Terlipressin is thought to increase renal blood flow in patients with hepatorenal syndrome by reducing portal hypertension and blood circulation in portal vessels and increasing effective arterial volume and mean arterial pressure (MAP). After administration of a single 0. 85 mg dose of terlipressin in patients with hepatorenal syndrome type 1 (HRS-1), an increase in the diastolic, systolic, and mean arterial pressure (MAP), and decrease in heart rate were evident within 5 minutes after dosing and were maintained for at least 6 hours after dosing.

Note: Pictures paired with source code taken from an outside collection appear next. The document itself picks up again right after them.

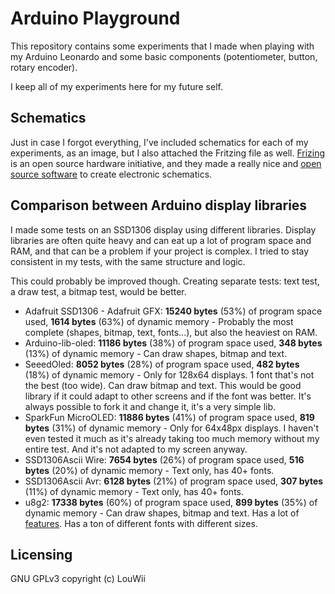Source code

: # Arduino Playground

This repository contains some experiments that I made when playing with my Arduino Leonardo and some basic components (potentiometer, button, rotary encoder).

I keep all of my experiments here for my future self.

## Schematics

Just in case I forgot everything, I've included schematics for each of my experiments, as an image, but I also attached the Fritzing file as well. [Frizing](http://www.fritzing.org/) is an open source hardware initiative, and they made a really nice and [open source software](https://github.com/fritzing/fritzing-app) to create electronic schematics.

## Comparison between Arduino display libraries

I made some tests on an SSD1306 display using different libraries. Display libraries are often quite heavy and can eat up a lot of program space and RAM, and that can be a problem if your project is complex. I tried to stay consistent in my tests, with the same structure and logic.

This could probably be improved though. Creating separate tests: text test, a draw test, a bitmap test, would be better.

* Adafruit SSD1306 - Adafruit GFX: **15240 bytes** (53%) of program space used, **1614 bytes** (63%) of dynamic memory - Probably the most complete (shapes, bitmap, text, fonts...), but also the heaviest on RAM.
* Arduino-lib-oled: **11186 bytes** (38%) of program space used, **348 bytes** (13%) of dynamic memory - Can draw shapes, bitmap and text.
* SeeedOled: **8052 bytes** (28%) of program space used, **482 bytes** (18%) of dynamic memory - Only for 128x64 displays. 1 font that's not the best (too wide). Can draw bitmap and text. This would be good library if it could adapt to other screens and if the font was better. It's always possible to fork it and change it, it's a very simple lib.
* SparkFun MicroOLED: **11886 bytes** (41%) of program space used, **819 bytes** (31%) of dynamic memory - Only for 64x48px displays. I haven't even tested it much as it's already taking too much memory without my entire test. And it's not adapted to my screen anyway.
* SSD1306Ascii Wire: **7654 bytes** (26%) of program space used, **516 bytes** (20%) of dynamic memory - Text only, has 40+ fonts.
* SSD1306Ascii Avr: **6128 bytes** (21%) of program space used, **307 bytes** (11%) of dynamic memory - Text only, has 40+ fonts.
* u8g2: **17338 bytes** (60%) of program space used, **899 bytes** (35%) of dynamic memory - Can draw shapes, bitmap and text. Has a lot of [features](https://github.com/olikraus/u8g2/wiki/u8g2reference). Has a ton of different fonts with different sizes.

## Licensing

GNU GPLv3 copyright (c) LouWii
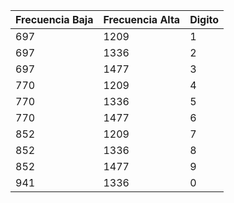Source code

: | Frecuencia Baja | Frecuencia Alta | Digito |
| --------------- | --------------- | ------ |
| 697             | 1209            | 1      |
| 697             | 1336            | 2      |
| 697             | 1477            | 3      |
| 770             | 1209            | 4      |
| 770             | 1336            | 5      |
| 770             | 1477            | 6      |
| 852             | 1209            | 7      |
| 852             | 1336            | 8      |
| 852             | 1477            | 9      |
| 941             | 1336            | 0      |
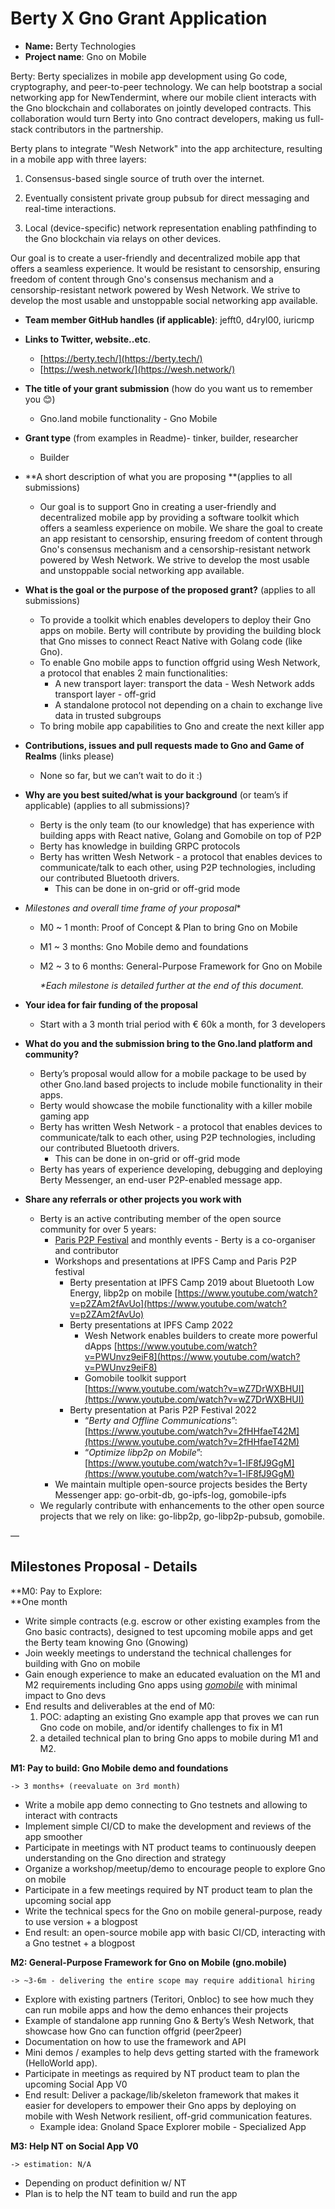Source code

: # Berty X Gno Grant Application



* **Name:** Berty Technologies
* **Project name**: Gno on Mobile

Berty: Berty specializes in mobile app development using Go code, cryptography, and peer-to-peer technology. We can help bootstrap a social networking app for NewTendermint, where our mobile client interacts with the Gno blockchain and collaborates on jointly developed contracts. This collaboration would turn Berty into Gno contract developers, making us full-stack contributors in the partnership.

Berty plans to integrate "Wesh Network" into the app architecture, resulting in a mobile app with three layers:

1. Consensus-based single source of truth over the internet.

2. Eventually consistent private group pubsub for direct messaging and real-time interactions.

3. Local (device-specific) network representation enabling pathfinding to the Gno blockchain via relays on other devices.

Our goal is to create a user-friendly and decentralized mobile app that offers a seamless experience. It would be resistant to censorship, ensuring freedom of content through Gno's consensus mechanism and a censorship-resistant network powered by Wesh Network. We strive to develop the most usable and unstoppable social networking app available.



* **Team member GitHub handles (if applicable)**: jefft0, d4ryl00, iuricmp
* **Links to Twitter, website..etc**.
    * [https://berty.tech/](https://berty.tech/) 
    * [https://wesh.network/](https://wesh.network/) 
* **The title of your grant submission** (how do you want us to remember you 😊)
    * Gno.land mobile functionality - Gno Mobile
* **Grant type** (from examples in Readme)- tinker, builder, researcher
    * Builder
* **A short description of what you are proposing **(applies to all submissions)
    * Our goal is to support Gno in creating a user-friendly and decentralized mobile app by providing a software toolkit which offers a seamless experience on mobile. We share the goal to create an app resistant to censorship, ensuring freedom of content through Gno's consensus mechanism and a censorship-resistant network powered by Wesh Network. We strive to develop the most usable and unstoppable social networking app available.
* **What is the goal or the purpose of the proposed grant?** (applies to all submissions)
    * To provide a toolkit which enables developers to deploy their Gno apps on mobile. Berty will contribute by providing the building block that Gno misses to connect React Native with Golang code (like Gno).
    * To enable Gno mobile apps to function offgrid using Wesh Network, a protocol that enables 2 main functionalities:
        * A new transport layer: transport the data - Wesh Network adds transport layer - off-grid  
        * A standalone protocol not depending on a chain to exchange live data in trusted subgroups
    * To bring mobile app capabilities to Gno and create the next killer app
* **Contributions, issues and pull requests made to Gno and Game of Realms** (links please)
    * None so far, but we can’t wait to do it :)
* **Why are you best suited/what is your background** (or team’s if applicable) (applies to all submissions)?
    * Berty is the only team (to our knowledge) that has experience with building apps with React native, Golang and Gomobile on top of P2P
    * Berty has knowledge in building GRPC protocols
    * Berty has written Wesh Network - a protocol that enables devices to communicate/talk to each other, using P2P technologies, including our contributed Bluetooth drivers.
        * This can be done in on-grid or off-grid mode
* **Milestones* and overall time frame of your proposal**
    * M0 ~ 1 month: Proof of Concept & Plan to bring Gno on Mobile
    * M1 ~ 3 months: Gno Mobile demo and foundations 
    * M2 ~ 3 to 6 months: General-Purpose Framework for Gno on Mobile  

        _*Each milestone is detailed further at the end of this document._

* **Your idea for fair funding of the proposal**
    * Start with a 3 month trial period with € 60k a month, for 3 developers
* **What do you and the submission bring to the Gno.land platform and community?**
    * Berty’s proposal would allow for a mobile package to be used by other Gno.land based projects to include mobile functionality in their apps. 
    * Berty would showcase the mobile functionality with a killer mobile gaming app
    * Berty has written Wesh Network - a protocol that enables devices to communicate/talk to each other, using P2P technologies, including our contributed Bluetooth drivers.
        * This can be done in on-grid or off-grid mode
    * Berty has years of experience developing, debugging and deploying Berty Messenger, an end-user P2P-enabled message app.
* **Share any referrals or other projects you work with**
    * Berty is an active contributing member of the open source community for over 5 years:
        * [Paris P2P Festival](https://p2p.paris/en/) and monthly events - Berty is a co-organiser and contributor
        * Workshops and presentations at IPFS Camp and Paris P2P festival
            * Berty presentation at IPFS Camp 2019 about Bluetooth Low Energy, libp2p on mobile [https://www.youtube.com/watch?v=p2ZAm2fAvUo](https://www.youtube.com/watch?v=p2ZAm2fAvUo) 
            * Berty presentations at IPFS Camp 2022
                * Wesh Network enables builders to create more powerful dApps [https://www.youtube.com/watch?v=PWUnvz9eiF8](https://www.youtube.com/watch?v=PWUnvz9eiF8) 
                * Gomobile toolkit support \
[https://www.youtube.com/watch?v=wZ7DrWXBHUI](https://www.youtube.com/watch?v=wZ7DrWXBHUI) 
            * Berty presentation at Paris P2P Festival 2022
                * “_Berty and Offline Communications_”: [https://www.youtube.com/watch?v=2fHHfaeT42M](https://www.youtube.com/watch?v=2fHHfaeT42M) 
                * “_Optimize libp2p on Mobile_”: [https://www.youtube.com/watch?v=1-lF8fJ9GgM](https://www.youtube.com/watch?v=1-lF8fJ9GgM) 
        * We maintain multiple open-source projects besides the Berty Messenger app: go-orbit-db, go-ipfs-log, gomobile-ipfs
    * We regularly contribute with enhancements to the other open source projects that we rely on like: go-libp2p, go-libp2p-pubsub, gomobile.

—


## Milestones Proposal - Details

**M0: Pay to Explore:  \
**One month



* Write simple contracts (e.g. escrow or other existing examples from the Gno basic contracts), designed to test upcoming mobile apps and get the Berty team knowing Gno (Gnowing)
* Join weekly meetings to understand the technical challenges for building with Gno on mobile
* Gain enough experience to make an educated evaluation on the M1 and M2 requirements including Gno apps using _[gomobile](https://github.com/golang/go/wiki/Mobile)_ with minimal impact to Gno devs
* End results and deliverables at the end of M0: 
    1. POC: adapting an existing Gno example app that proves we can run Gno code on mobile, and/or identify challenges to fix in M1
    2. a detailed technical plan to bring Gno apps to mobile during M1 and M2.

**M1: Pay to build: Gno Mobile demo and foundations**

	-> 3 months+ (reevaluate on 3rd month)



* Write a mobile app demo connecting to Gno testnets and allowing to interact with contracts
* Implement simple CI/CD to make the development and reviews of the app smoother 
* Participate in meetings with NT product teams to continuously deepen understanding on the Gno direction and strategy
* Organize a workshop/meetup/demo to encourage people to explore Gno on mobile
* Participate in a few meetings required by NT product team to plan the upcoming social app
* Write the technical specs for the Gno on mobile general-purpose, ready to use version + a blogpost
* End result: an open-source mobile app with basic CI/CD, interacting with a Gno testnet + a blogpost

**M2: General-Purpose Framework for Gno on Mobile (gno.mobile)**

	-> ~3-6m - delivering the entire scope may require additional hiring 



* Explore with existing partners (Teritori, Onbloc) to see how much they can run mobile apps and how the demo enhances their projects
* Example of standalone app running Gno & Berty’s Wesh Network, that showcase how Gno can function offgrid (peer2peer) 
* Documentation on how to use the framework and API 
* Mini demos / examples to help devs getting started with the framework (HelloWorld app).
* Participate in meetings as required by NT product team to plan the upcoming Social App V0
* End result: Deliver a package/lib/skeleton framework that makes it easier for developers to empower their Gno apps by deploying on mobile with Wesh Network resilient, off-grid communication features.
    * Example idea: Gnoland Space Explorer mobile - Specialized App

**M3: Help NT on Social App V0**

	-> estimation: N/A



* Depending on product definition w/ NT
* Plan is to help the NT team to build and run the app
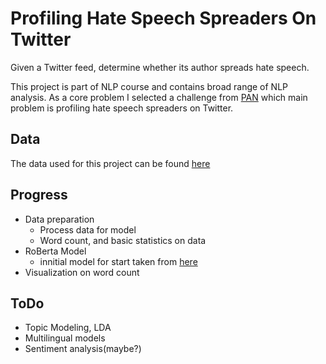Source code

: # Profiling Hate Speech Spreaders On Twitter
Given a Twitter feed, determine whether its author spreads hate speech.

This project is part of NLP course and contains broad range of NLP analysis. As a core problem I selected a challenge from [PAN](https://pan.webis.de/clef21/pan21-web/author-profiling.html) which main problem is profiling hate speech spreaders on Twitter.

## Data
The data used for this project can be found [here](https://zenodo.org/record/4603578)

## Progress 

* Data preparation
  * Process data for model
  * Word count, and basic statistics on data
* RoBerta Model
  * innitial model for start taken from [here](https://www.kaggle.com/jaskaransingh/fake-news-classification-bert-roberta)
* Visualization on word count

## ToDo
* Topic Modeling, LDA
* Multilingual models
* Sentiment analysis(maybe?)
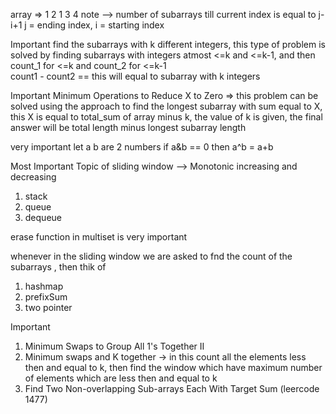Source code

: array => 1 2 1 3 4
note --> number of subarrays till current index is equal to j-i+1
j = ending index,  i = starting index

Important 
find the subarrays with k different integers, this type of problem is solved by
finding subarrays with integers atmost <=k and <=k-1,  and then count_1 for <=k and count_2 for <=k-1  
count1 - count2 == this will equal to subarray with k integers

Important
Minimum Operations to Reduce X to Zero => this problem can be solved using the approach to find the longest subarray with sum equal to X, this X is equal to total_sum of array minus k, the value of k is given, the final answer will be total length minus longest subarray length

very important 
let a b are 2 numbers
if a&b == 0
then a^b = a+b


Most Important Topic of sliding window
--> Monotonic increasing and decreasing
1) stack
2) queue
3) dequeue

erase function in multiset is very important

whenever in the sliding window we are asked to fnd the count of the subarrays , then thik of
1) hashmap
2) prefixSum
2) two pointer

Important
1) Minimum Swaps to Group All 1's Together II
2) Minimum swaps and K together -> in this count all the elements less then and equal to k, then find the window which have maximum number of elements which are less then and equal to k
3) Find Two Non-overlapping Sub-arrays Each With Target Sum (leercode 1477)

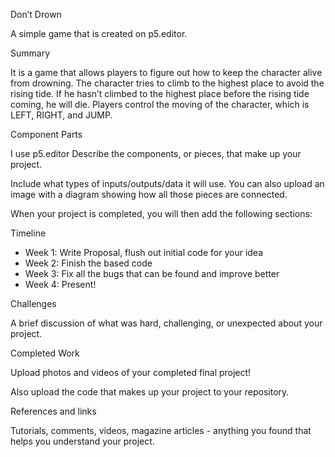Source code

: Don’t Drown

A simple game that is created on p5.editor.

Summary

It is a game that allows players to figure out how to keep the character alive from drowning. The character tries to climb to the highest place to avoid the rising tide. If he hasn’t climbed to the highest place before the rising tide coming, he will die.
Players control the moving of the character, which is LEFT, RIGHT, and JUMP. 

Component Parts

I use p5.editor 
Describe the components, or pieces, that make up your project.

Include what types of inputs/outputs/data it will use. You can also upload an image with a diagram showing how all those pieces are connected.

When your project is completed, you will then add the following sections:

Timeline

- Week 1: Write Proposal, flush out initial code for your idea
- Week 2: Finish the based code
- Week 3: Fix all the bugs that can be found and improve better
- Week 4: Present!
 
Challenges

A brief discussion of what was hard, challenging, or unexpected about your project.

Completed Work

Upload photos and videos of your completed final project!

Also upload the code that makes up your project to your repository.

References and links

Tutorials, comments, videos, magazine articles - anything you found that helps you understand your project.

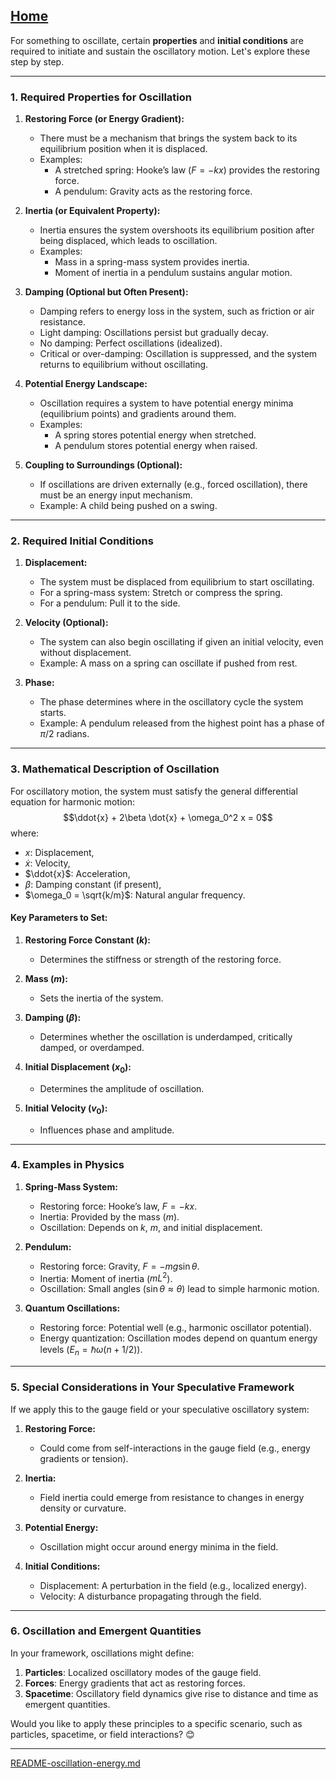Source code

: [Home](https://t2m.io/VwvDcuw)
---

For something to oscillate, certain **properties** and **initial conditions** are required to initiate and sustain the oscillatory motion. Let's explore these step by step.

---

### **1. Required Properties for Oscillation**

1. **Restoring Force (or Energy Gradient):**
   - There must be a mechanism that brings the system back to its equilibrium position when it is displaced.
   - Examples:
     - A stretched spring: Hooke’s law ($F = -kx$) provides the restoring force.
     - A pendulum: Gravity acts as the restoring force.

2. **Inertia (or Equivalent Property):**
   - Inertia ensures the system overshoots its equilibrium position after being displaced, which leads to oscillation.
   - Examples:
     - Mass in a spring-mass system provides inertia.
     - Moment of inertia in a pendulum sustains angular motion.

3. **Damping (Optional but Often Present):**
   - Damping refers to energy loss in the system, such as friction or air resistance.
   - Light damping: Oscillations persist but gradually decay.
   - No damping: Perfect oscillations (idealized).
   - Critical or over-damping: Oscillation is suppressed, and the system returns to equilibrium without oscillating.

4. **Potential Energy Landscape:**
   - Oscillation requires a system to have potential energy minima (equilibrium points) and gradients around them.
   - Examples:
     - A spring stores potential energy when stretched.
     - A pendulum stores potential energy when raised.

5. **Coupling to Surroundings (Optional):**
   - If oscillations are driven externally (e.g., forced oscillation), there must be an energy input mechanism.
   - Example: A child being pushed on a swing.

---

### **2. Required Initial Conditions**

1. **Displacement:**
   - The system must be displaced from equilibrium to start oscillating.
   - For a spring-mass system: Stretch or compress the spring.
   - For a pendulum: Pull it to the side.

2. **Velocity (Optional):**
   - The system can also begin oscillating if given an initial velocity, even without displacement.
   - Example: A mass on a spring can oscillate if pushed from rest.

3. **Phase:**
   - The phase determines where in the oscillatory cycle the system starts.
   - Example: A pendulum released from the highest point has a phase of $\pi/2$ radians.

---

### **3. Mathematical Description of Oscillation**

For oscillatory motion, the system must satisfy the general differential equation for harmonic motion:
$$\ddot{x} + 2\beta \dot{x} + \omega_0^2 x = 0$$
where:
- $x$: Displacement,
- $\dot{x}$: Velocity,
- $\ddot{x}$: Acceleration,
- $\beta$: Damping constant (if present),
- $\omega_0 = \sqrt{k/m}$: Natural angular frequency.

#### **Key Parameters to Set:**
1. **Restoring Force Constant ($k$):**
   - Determines the stiffness or strength of the restoring force.

2. **Mass ($m$):**
   - Sets the inertia of the system.

3. **Damping ($\beta$):**
   - Determines whether the oscillation is underdamped, critically damped, or overdamped.

4. **Initial Displacement ($x_0$):**
   - Determines the amplitude of oscillation.

5. **Initial Velocity ($v_0$):**
   - Influences phase and amplitude.

---

### **4. Examples in Physics**

1. **Spring-Mass System:**
   - Restoring force: Hooke’s law, $F = -kx$.
   - Inertia: Provided by the mass ($m$).
   - Oscillation: Depends on $k$, $m$, and initial displacement.

2. **Pendulum:**
   - Restoring force: Gravity, $F = -mg \sin\theta$.
   - Inertia: Moment of inertia ($mL^2$).
   - Oscillation: Small angles ($\sin\theta \approx \theta$) lead to simple harmonic motion.

3. **Quantum Oscillations:**
   - Restoring force: Potential well (e.g., harmonic oscillator potential).
   - Energy quantization: Oscillation modes depend on quantum energy levels ($E_n = \hbar \omega (n + 1/2)$).

---

### **5. Special Considerations in Your Speculative Framework**
If we apply this to the gauge field or your speculative oscillatory system:
1. **Restoring Force:**
   - Could come from self-interactions in the gauge field (e.g., energy gradients or tension).

2. **Inertia:**
   - Field inertia could emerge from resistance to changes in energy density or curvature.

3. **Potential Energy:**
   - Oscillation might occur around energy minima in the field.

4. **Initial Conditions:**
   - Displacement: A perturbation in the field (e.g., localized energy).
   - Velocity: A disturbance propagating through the field.

---

### **6. Oscillation and Emergent Quantities**
In your framework, oscillations might define:
1. **Particles**: Localized oscillatory modes of the gauge field.
2. **Forces**: Energy gradients that act as restoring forces.
3. **Spacetime**: Oscillatory field dynamics give rise to distance and time as emergent quantities.

Would you like to apply these principles to a specific scenario, such as particles, spacetime, or field interactions? 😊


---

[README-oscillation-energy.md](https://t2m.io/Gb5SgXc)

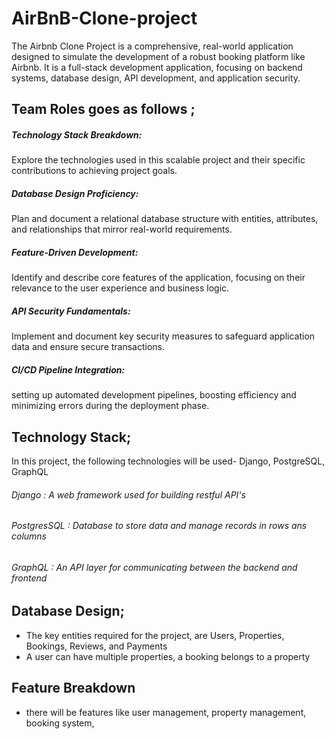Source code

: # AirBnB-Clone-project
The Airbnb Clone Project is a comprehensive, real-world application designed to simulate the development of a robust booking platform like Airbnb. It is a full-stack development application, focusing on backend systems, database design, API development, and application security.

 ## Team Roles goes as follows ;
 ##### Technology Stack Breakdown:
 Explore the technologies used in this scalable project and their specific contributions to achieving project goals.

 ##### Database Design Proficiency:
 Plan and document a relational database structure with entities, attributes, and relationships that mirror real-world requirements.

 ##### Feature-Driven Development:
 Identify and describe core features of the application, focusing on their relevance to the user experience and business logic.

##### API Security Fundamentals:
  Implement and document key security measures to safeguard application data and ensure secure transactions.

  ##### CI/CD Pipeline Integration:
 setting up automated development pipelines, boosting efficiency and minimizing errors during the deployment phase.

 ## Technology Stack;
 In this project, the following technologies will be used- Django, PostgreSQL, GraphQL
 ###### Django : A web framework used for building restful API's
 ###### PostgresSQL : Database to store data and manage  records in rows ans columns
 ###### GraphQL : An API layer for communicating between the backend and frontend 

 ## Database Design;
  - The key entities required for the project, are Users, Properties, Bookings, Reviews, and Payments
 - A user can have multiple properties, a booking belongs to a property

 ## Feature Breakdown
 - there will be features like  user management, property management, booking system,
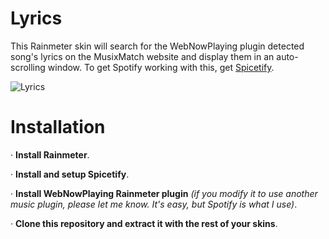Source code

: # Lyrics

This Rainmeter skin will search for the WebNowPlaying plugin detected song's lyrics on the MusixMatch website and display them in an auto-scrolling window. To get Spotify working with this, get [Spicetify](https://spicetify.app/).

![Lyrics](https://github.com/user-attachments/assets/bc3b9e29-06fc-4fa8-b9d4-9153e5cfab59)


# Installation
· **Install Rainmeter**.

· **Install and setup Spicetify**.

· **Install WebNowPlaying Rainmeter plugin** *(if you modify it to use another music plugin, please let me know. It's easy, but Spotify is what I use)*.

· **Clone this repository and extract it with the rest of your skins**.
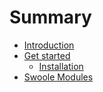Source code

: # Summary

* [Introduction](README.md)
* [Get started](chapter1.md)
  * [Installation](chapter1/installation.md)
* [Swoole Modules](modules.md)

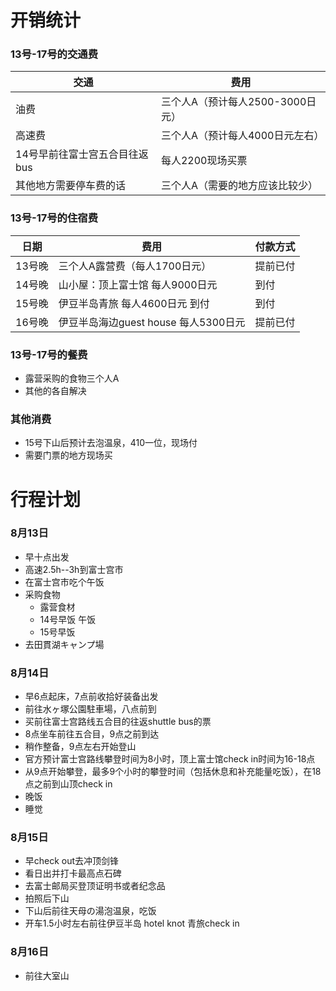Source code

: # 开销统计
### 13号-17号的交通费
| 交通 | 费用 |
| --- | --- |
| 油费 | 三个人A（预计每人2500-3000日元）|
| 高速费 | 三个人A（预计每人4000日元左右） |
| 14号早前往富士宫五合目往返bus | 每人2200现场买票 |
| 其他地方需要停车费的话 | 三个人A（需要的地方应该比较少） |

### 13号-17号的住宿费
| 日期 | 费用 | 付款方式
| --- | --- | --- |
| 13号晚 | 三个人A露营费（每人1700日元）| 提前已付 |
| 14号晚 | 山小屋：顶上富士馆 每人9000日元 | 到付 |
| 15号晚 | 伊豆半岛青旅 每人4600日元 到付 | 到付 |
| 16号晚 | 伊豆半岛海边guest house 每人5300日元 | 提前已付 |

### 13号-17号的餐费
- 露营采购的食物三个人A
- 其他的各自解决

### 其他消费
- 15号下山后预计去泡温泉，410一位，现场付
- 需要门票的地方现场买

# 行程计划
### 8月13日
- 早十点出发
- 高速2.5h--3h到富士宫市
- 在富士宫市吃个午饭
- 采购食物
    - 露营食材
    - 14号早饭 午饭
    - 15号早饭
- 去田貫湖キャンプ場
### 8月14日
- 早6点起床，7点前收拾好装备出发
- 前往水ヶ塚公園駐車場，八点前到
- 买前往富士宫路线五合目的往返shuttle bus的票
- 8点坐车前往五合目，9点之前到达
- 稍作整备，9点左右开始登山
- 官方预计富士宫路线攀登时间为8小时，顶上富士馆check in时间为16-18点
- 从9点开始攀登，最多9个小时的攀登时间（包括休息和补充能量吃饭），在18点之前到山顶check in
- 晚饭
- 睡觉
### 8月15日
- 早check out去冲顶剑锋
- 看日出并打卡最高点石碑
- 去富士邮局买登顶证明书或者纪念品
- 拍照后下山
- 下山后前往天母の湯泡温泉，吃饭
- 开车1.5小时左右前往伊豆半岛 hotel knot 青旅check in
### 8月16日
- 前往大室山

The effect of Terlipressin on disease is to increase renal blood flow in patients with hepatorenal syndrome by:

• Reducing portal hypertension
• Reducing blood circulation in portal vessels
• Increasing effective arterial volume
• Increasing mean arterial pressure (MAP) This is achieved through its mechanism of action as a vasopressin receptor agonist 2, 2, 2.

From the Research

Effects of Terlipressin on Disease

• Terlipressin, a vasopressin agonist, has been shown to have beneficial effects in the treatment of various diseases, including esophageal varices bleeding, hepatorenal syndrome, and septic shock 3, 4, 5.
• In patients with cirrhosis and variceal bleeding, terlipressin reduces portal vein pressure and decreases pressure in esophageal varices, which can be life-saving when skilled endoscopists are not immediately available 3.
• Terlipressin also has a beneficial effect in the treatment of hepatorenal syndrome, with a success rate of up to 75% when combined with volume expansion 3.
• In septic shock patients, terlipressin has been shown to improve organ perfusion and reduce mortality when used in combination with norepinephrine 5.
• The use of terlipressin in critically ill children with liver disease has also been reported, with minimal evidence of gastrointestinal side effects and vasoconstrictive side effects 6.

Mechanism of Action

• Terlipressin exerts its main pharmacological effect through stimulation of vasopressin-1 receptors, which are located in vascular smooth muscle and mediate vasoconstriction 4.
• Terlipressin increases mean arterial pressure and decreases portal flow and pressure within minutes of administration in patients with cirrhosis and portal hypertension 4.
• Terlipressin also improves glomerular filtration and excretion of sodium in patients with ascites 4.

Safety and Efficacy

• The safety profile of terlipressin is favorable, with adverse events mostly being cardiovascular and related to vasoconstriction 4.
• Mortality and withdrawal of terlipressin due to adverse events occur in less than 1% of cases, and mild adverse events related to terlipressin treatment occur in 10%-20% of patients 4.
• The use of terlipressin in combination with albumin has been shown to reverse type 1 hepatorenal syndrome in 33%-60% of cases, and is considered the most efficient therapy for this condition 4.
• Low-dose terlipressin continuous infusion has been shown to improve tissue blood flow, stabilize hemodynamics, and protect organ function in septic shock patients without inducing significant side effects 5, 7.